#### [Task to carry out]
Within the records below is a range that opens at the line with "Our primary insight" and closes at the line with "Tidyparse in its". Return that range word for word, both ends included, and only that range.

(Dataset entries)
/---

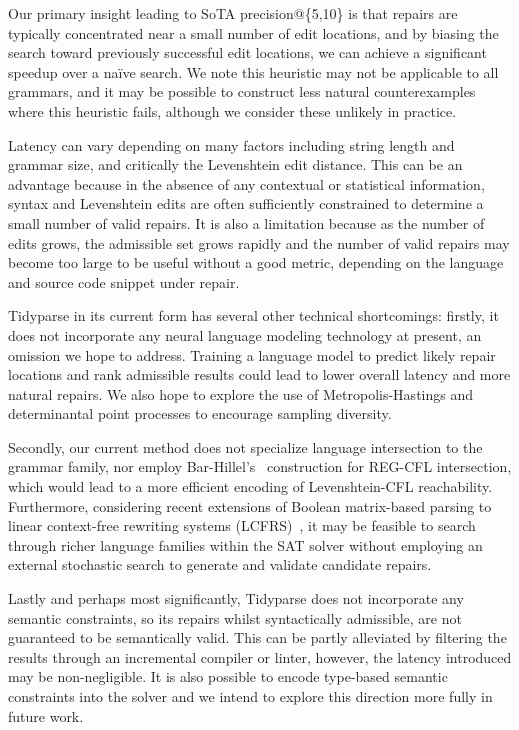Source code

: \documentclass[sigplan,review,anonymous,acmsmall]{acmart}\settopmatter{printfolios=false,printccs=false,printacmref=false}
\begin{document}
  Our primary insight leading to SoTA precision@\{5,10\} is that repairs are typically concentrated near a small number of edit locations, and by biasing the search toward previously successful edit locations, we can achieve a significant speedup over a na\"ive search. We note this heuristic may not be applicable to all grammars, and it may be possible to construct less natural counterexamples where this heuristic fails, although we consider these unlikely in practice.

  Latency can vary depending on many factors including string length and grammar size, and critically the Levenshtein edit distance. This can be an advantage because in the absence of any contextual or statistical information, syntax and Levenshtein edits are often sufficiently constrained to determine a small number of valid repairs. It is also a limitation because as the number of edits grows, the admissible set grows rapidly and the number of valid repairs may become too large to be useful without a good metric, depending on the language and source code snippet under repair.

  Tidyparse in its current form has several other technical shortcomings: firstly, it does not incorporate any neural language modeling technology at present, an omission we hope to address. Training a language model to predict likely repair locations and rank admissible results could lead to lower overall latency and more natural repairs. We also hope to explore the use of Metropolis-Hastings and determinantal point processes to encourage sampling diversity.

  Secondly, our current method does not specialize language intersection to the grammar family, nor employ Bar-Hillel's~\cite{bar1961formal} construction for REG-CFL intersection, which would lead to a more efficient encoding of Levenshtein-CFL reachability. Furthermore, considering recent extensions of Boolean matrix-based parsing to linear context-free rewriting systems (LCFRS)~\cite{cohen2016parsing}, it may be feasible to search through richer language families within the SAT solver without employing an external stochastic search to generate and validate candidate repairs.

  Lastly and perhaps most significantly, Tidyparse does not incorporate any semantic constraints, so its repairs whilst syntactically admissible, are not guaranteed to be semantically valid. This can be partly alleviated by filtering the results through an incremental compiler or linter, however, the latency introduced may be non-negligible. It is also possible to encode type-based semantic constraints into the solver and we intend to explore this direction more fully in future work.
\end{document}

\---
/---

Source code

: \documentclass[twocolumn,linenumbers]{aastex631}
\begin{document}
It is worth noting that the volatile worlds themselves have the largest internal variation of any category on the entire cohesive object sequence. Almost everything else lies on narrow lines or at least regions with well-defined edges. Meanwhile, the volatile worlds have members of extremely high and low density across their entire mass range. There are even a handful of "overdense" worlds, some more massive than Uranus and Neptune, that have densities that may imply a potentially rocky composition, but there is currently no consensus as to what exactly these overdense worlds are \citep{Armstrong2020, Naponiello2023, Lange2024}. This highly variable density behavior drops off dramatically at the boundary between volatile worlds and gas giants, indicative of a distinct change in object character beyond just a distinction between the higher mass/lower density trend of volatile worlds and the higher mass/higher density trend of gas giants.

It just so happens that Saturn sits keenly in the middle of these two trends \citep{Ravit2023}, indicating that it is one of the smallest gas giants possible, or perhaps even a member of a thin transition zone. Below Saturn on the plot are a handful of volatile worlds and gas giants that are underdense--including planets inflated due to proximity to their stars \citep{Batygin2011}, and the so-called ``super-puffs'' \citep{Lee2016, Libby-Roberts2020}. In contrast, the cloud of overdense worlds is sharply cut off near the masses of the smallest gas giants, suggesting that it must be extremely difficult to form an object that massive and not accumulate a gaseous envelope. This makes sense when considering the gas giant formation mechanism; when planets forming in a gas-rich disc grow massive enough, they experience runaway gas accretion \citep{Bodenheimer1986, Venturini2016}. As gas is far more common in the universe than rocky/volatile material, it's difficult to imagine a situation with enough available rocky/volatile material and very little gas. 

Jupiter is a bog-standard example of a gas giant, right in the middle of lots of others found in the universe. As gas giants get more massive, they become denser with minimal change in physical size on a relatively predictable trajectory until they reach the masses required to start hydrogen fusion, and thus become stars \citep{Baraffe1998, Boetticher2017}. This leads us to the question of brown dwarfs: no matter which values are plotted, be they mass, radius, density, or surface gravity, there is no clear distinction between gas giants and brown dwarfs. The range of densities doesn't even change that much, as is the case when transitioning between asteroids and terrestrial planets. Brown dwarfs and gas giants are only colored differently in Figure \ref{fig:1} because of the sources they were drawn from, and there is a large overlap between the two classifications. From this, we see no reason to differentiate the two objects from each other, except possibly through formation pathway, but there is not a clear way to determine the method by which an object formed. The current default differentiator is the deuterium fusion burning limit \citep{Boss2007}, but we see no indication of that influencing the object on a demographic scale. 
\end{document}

\---

#### [Your response]
  Our primary insight leading to SoTA precision@\{5,10\} is that repairs are typically concentrated near a small number of edit locations, and by biasing the search toward previously successful edit locations, we can achieve a significant speedup over a na\"ive search. We note this heuristic may not be applicable to all grammars, and it may be possible to construct less natural counterexamples where this heuristic fails, although we consider these unlikely in practice.

  Latency can vary depending on many factors including string length and grammar size, and critically the Levenshtein edit distance. This can be an advantage because in the absence of any contextual or statistical information, syntax and Levenshtein edits are often sufficiently constrained to determine a small number of valid repairs. It is also a limitation because as the number of edits grows, the admissible set grows rapidly and the number of valid repairs may become too large to be useful without a good metric, depending on the language and source code snippet under repair.

  Tidyparse in its current form has several other technical shortcomings: firstly, it does not incorporate any neural language modeling technology at present, an omission we hope to address. Training a language model to predict likely repair locations and rank admissible results could lead to lower overall latency and more natural repairs. We also hope to explore the use of Metropolis-Hastings and determinantal point processes to encourage sampling diversity.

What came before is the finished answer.